[Start of Attachment]

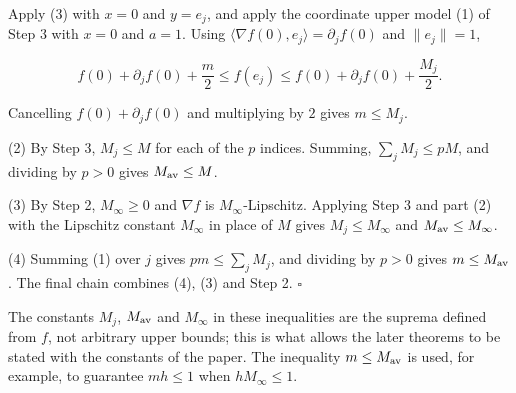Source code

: \documentclass[11pt,a4paper]{article}
\begin{document}
Apply (3) with \(x=0\) and \(y=e_j\), and apply the coordinate upper model (1) of Step 3 with \(x=0\) and \(a=1\). Using \(\langle\nabla f(0),e_j\rangle=\partial_jf(0)\) and \(\|e_j\|=1\),


\[f(0)+\partial_jf(0)+\frac m2\le f(e_j)\le f(0)+\partial_jf(0)+\frac{M_j}2.\]


Cancelling \(f(0)+\partial_jf(0)\) and multiplying by \(2\) gives \(m\le M_j\).




(2) By Step 3, \(M_j\le M\) for each of the \(p\) indices. Summing, \(\sum_jM_j\le pM\), and dividing by \(p>0\) gives \(M_{\rm av}\le M\).




(3) By Step 2, \(M_\infty\ge0\) and \(\nabla f\) is \(M_\infty\)-Lipschitz. Applying Step 3 and part (2) with the Lipschitz constant \(M_\infty\) in place of \(M\) gives \(M_j\le M_\infty\) and \(M_{\rm av}\le M_\infty\).




(4) Summing (1) over \(j\) gives \(pm\le\sum_jM_j\), and dividing by \(p>0\) gives \(m\le M_{\rm av}\). The final chain combines (4), (3) and Step 2. \(\square\)




The constants \(M_j\), \(M_{\rm av}\) and \(M_\infty\) in these inequalities are the suprema defined from \(f\), not arbitrary upper bounds; this is what allows the later theorems to be stated with the constants of the paper. The inequality \(m\le M_{\rm av}\) is used, for example, to guarantee \(mh\le1\) when \(hM_\infty\le1\).
\end{document}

[End of Attachment]

[What you are asked to do]: All lines of the entries containing the string "Summing" must be shown in full.

[Final answer]:
(2) By Step 3, \(M_j\le M\) for each of the \(p\) indices. Summing, \(\sum_jM_j\le pM\), and dividing by \(p>0\) gives \(M_{\rm av}\le M\).
(4) Summing (1) over \(j\) gives \(pm\le\sum_jM_j\), and dividing by \(p>0\) gives \(m\le M_{\rm av}\). The final chain combines (4), (3) and Step 2. \(\square\)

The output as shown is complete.